There are a few things I’d like to get straight about the whole Charlie “Deepwater Horizon” Sheen environmental disaster.
  1. This is not the tragic loss of a great screen actor. He’s always been fair to middling. He topped out working with Oliver Stone, and has been skating by on personality ever since. He’s lazy. He might have been a good actor, but he doesn’t put in the effort. His most indelible character has been a womanizing, semi-drunk actor – named Charlie! It’s not a stretch.
  2. The character Charlie is a fun uncle who has paraded a string of bimbos through his nephew’s life, and eventually started dating a smart, competent woman. The real Charlie is a father who has paraded a string of bimbos through his children's lives, and the smartest woman he’s dated in that span has been Denise Richards, and he now lives with a porn actresses and a fetish model.
  3. The Middle East. It’s still happening.
  4. Rehab only works if you’re willing to admit your brain is fucked up, and are willing to surrender to the process and let someone else advise you (either 12 stepping it, or a sober living coach, or a trained medical professional) until such time as your brain is healed enough that you are capable of making decisions on your own. Being an arrogant ass is an impediment to the process.
  5. Of course you don’t think you’re manic depressive. You take coke when you’re down and booze when you’re up. It’s called self medicating. Now that you’re clean, you’re brain isn’t able to cope and you are spinning like pinwheel in a hurricane.
  6. I didn’t miss the Chaim Levine thing. On the naughty chair with Galliano!

Tuesday, March 1, 2011

Inside the bubble, no on can hear you rave

You know, the run of celebrities saying junk in public (Galliano, who loves Hitler; Sheen who is a high priest, Vatican assassin warlock; and Everybody Loves Muammar Gadafi), you just start to wonder how really, really, seriously thick the celebrity bubble is.

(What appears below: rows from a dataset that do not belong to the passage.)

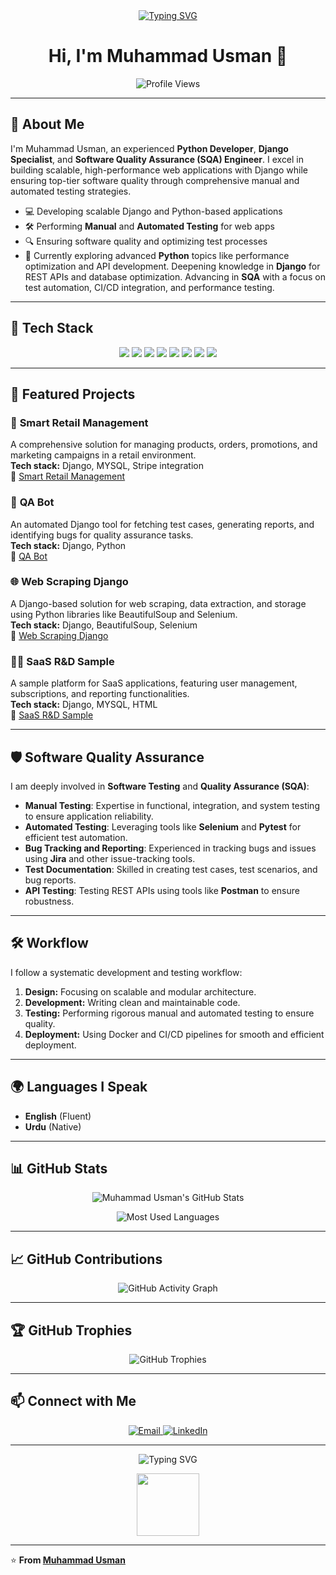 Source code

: <div align="center">
    <a href="https://git.io/typing-svg">
      <img src="https://readme-typing-svg.herokuapp.com?font=Fira+Code&size=24&duration=4000&color=42f584&center=true&vCenter=true&width=600&height=50&lines=Django+Developer;Software+Quality+Assurance+Expert;Backend+Engineer;Automation+Specialist;Open+Source+Contributor;Passionate+Python+Developer" alt="Typing SVG">
    </a>
</div>

<h1 align="center"> Hi, I'm Muhammad Usman 👋 </h1>

<p align="center">
  <img src="https://komarev.com/ghpvc/?username=muhammadusman349&color=brightgreen&style=flat-square" alt="Profile Views">
</p>

---

## 🚀 About Me

I'm Muhammad Usman, an experienced **Python Developer**, **Django Specialist**, and **Software Quality Assurance (SQA) Engineer**. I excel in building scalable, high-performance web applications with Django while ensuring top-tier software quality through comprehensive manual and automated testing strategies.


- 💻 Developing scalable Django and Python-based applications
- 🛠️ Performing **Manual** and **Automated Testing** for web apps
- 🔍 Ensuring software quality and optimizing test processes
- 🌱 Currently exploring advanced **Python** topics like performance optimization and API development. Deepening knowledge in **Django** for REST APIs and database optimization. Advancing in **SQA** with a focus on test automation, CI/CD integration, and performance testing.
 
---

## 🧰 Tech Stack

<p align="center">
  <img src="https://img.shields.io/badge/-Python-3776AB?style=for-the-badge&logo=python&logoColor=white">
  <img src="https://img.shields.io/badge/-Django-092E20?style=for-the-badge&logo=django&logoColor=white">
  <img src="https://img.shields.io/badge/-SQL-4169E1?style=for-the-badge&logo=postgresql&logoColor=white">
  <img src="https://img.shields.io/badge/-Docker-2496ED?style=for-the-badge&logo=docker&logoColor=white">
  <img src="https://img.shields.io/badge/-Git-F05032?style=for-the-badge&logo=git&logoColor=white">
  <img src="https://img.shields.io/badge/-Linux-FCC624?style=for-the-badge&logo=linux&logoColor=black">
  <img src="https://img.shields.io/badge/-Selenium-43B02A?style=for-the-badge&logo=selenium&logoColor=white">
  <img src="https://img.shields.io/badge/-Pytest-0A9EDC?style=for-the-badge&logo=pytest&logoColor=white">
</p>

---

## 📂 Featured Projects

### 🛒 **Smart Retail Management**
A comprehensive solution for managing products, orders, promotions, and marketing campaigns in a retail environment.  
**Tech stack:** Django, MYSQL, Stripe integration  
🔗 [Smart Retail Management](https://github.com/muhammadusman349/Smart-Retail-Management)

### 🤖 **QA Bot**
An automated Django tool for fetching test cases, generating reports, and identifying bugs for quality assurance tasks.  
**Tech stack:** Django, Python  
🔗 [QA Bot](https://github.com/muhammadusman349/QA-Bot-)

### 🌐 **Web Scraping Django**
A Django-based solution for web scraping, data extraction, and storage using Python libraries like BeautifulSoup and Selenium.  
**Tech stack:** Django, BeautifulSoup, Selenium  
🔗 [Web Scraping Django](https://github.com/muhammadusman349/Web-Scraping-Django)

### 🧑‍💻 **SaaS R&D Sample**
A sample platform for SaaS applications, featuring user management, subscriptions, and reporting functionalities.  
**Tech stack:** Django, MYSQL, HTML  
🔗 [SaaS R&D Sample](https://github.com/muhammadusman349/saas-rnd-sample)

---

## 🛡️ Software Quality Assurance

I am deeply involved in **Software Testing** and **Quality Assurance (SQA)**:

- **Manual Testing**: Expertise in functional, integration, and system testing to ensure application reliability.
- **Automated Testing**: Leveraging tools like **Selenium** and **Pytest** for efficient test automation.
- **Bug Tracking and Reporting**: Experienced in tracking bugs and issues using **Jira** and other issue-tracking tools.
- **Test Documentation**: Skilled in creating test cases, test scenarios, and bug reports.
- **API Testing**: Testing REST APIs using tools like **Postman** to ensure robustness.

---

## 🛠️ Workflow

I follow a systematic development and testing workflow:
1. **Design:** Focusing on scalable and modular architecture.
2. **Development:** Writing clean and maintainable code.
3. **Testing:** Performing rigorous manual and automated testing to ensure quality.
4. **Deployment:** Using Docker and CI/CD pipelines for smooth and efficient deployment.

---

## 🌍 Languages I Speak

- **English** (Fluent)
- **Urdu** (Native)

---

## 📊 GitHub Stats

<!-- GitHub Readme Stats -->
<p align="center">
    <img
        src="https://github-readme-stats.vercel.app/api?username=muhammadusman349&show_icons=true&theme=radical"
        alt="Muhammad Usman's GitHub Stats"
    />
</p>

<!-- Most Used Languages -->
<p align="center">
    <img
        src="https://github-readme-stats.vercel.app/api/top-langs/?username=muhammadusman349&layout=compact&theme=radical"
        alt="Most Used Languages"
    />
</p>

---

## 📈 GitHub Contributions

<p align="center">
    <img
        src="https://github-readme-activity-graph.vercel.app/graph?username=muhammadusman349&theme=react-dark&width=800&height=400"
        alt="GitHub Activity Graph"
    />
</p>

---

## 🏆 GitHub Trophies

<p align="center">
    <img
        src="https://github-profile-trophy.vercel.app/?username=muhammadusman349&theme=monokai&no-frame=false&row=1&column=6"
        alt="GitHub Trophies"
    />
</p>


---

## 📫 Connect with Me

<p align="center">
  <a href="mailto:muhammadusman67200@gmail.com">
    <img src="https://img.shields.io/badge/Email-D14836?style=for-the-badge&logo=gmail&logoColor=white" alt="Email">
  </a>
  <a href="https://www.linkedin.com/in/muhammad-usman-profile/">
    <img src="https://img.shields.io/badge/LinkedIn-0077B5?style=for-the-badge&logo=linkedin&logoColor=white" alt="LinkedIn">
  </a>
</p>

---

<p align="center">
  <img src="https://readme-typing-svg.herokuapp.com?font=Fira+Code&pause=1000&color=42f584&width=435&lines=Thanks+for+visiting+my+profile!" alt="Typing SVG">
</p>

<p align="center">
  <img src="https://media.giphy.com/media/xTiTnwL5lKrI1lI74Q/giphy.gif" width="100" height="100" />
</p>

---

⭐️ **From [Muhammad Usman](https://github.com/muhammadusman349)**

Cause, you and me, even if we did love Hitler, and we don’t, we’d have enough common sense to know that there aren’t too many rooms in the Western world where that particular statement plays. You should pick your crowd if you’re gonna blow anti-Semitic (and you shouldn't). Not while pawing a female cop in Malibu, and not while in a restaurant in Paris. It will get out.

Not that I’ve never been drunk and heard my mouth saying things that my brain did not authorize. But that’s more like telling somebody I work with that they have really pretty eyes (or something, you know, not that I would have said anything embarrassing like that, or started crying immediately after). And even if I loved Hitler (which I DON’T), I could down a bottle of Jack and still keep a lid on that bad boy in front of strangers. It’s a conditioned response. You keep the crazy on the inside unless you’re around people who love you and would go to their grave with their mouths zipped about your crazy.

But, if you’re lucky, you have 2 or maybe 3 of those people who guard your crazy secrets. Evidently, there were enough people keeping Galliano’s psychobabble on the down low inside his celebribubble that he thought everybody would just not mention the Hitler thing if he got soused and blurted it out. Same with Sheen. How many people have been standing between him and TMZ for so long that he no longer can tell which things should not be said in the outside voice?

I guess the lesson is not to get so hammered, or smoke so much Charlie Sheen, or well, I don’t know what Gadafi’s excuse is that you don’t know when you are inside your bubble or not. Especially when you’re at an office Christmas party, drinking tequila sunrises and talking to a co-worker with really pretty eyes. Seriously. Cause once the tequila starts talking, you can’t whistle that stuff back. Even if it doesn’t end up on TMZ.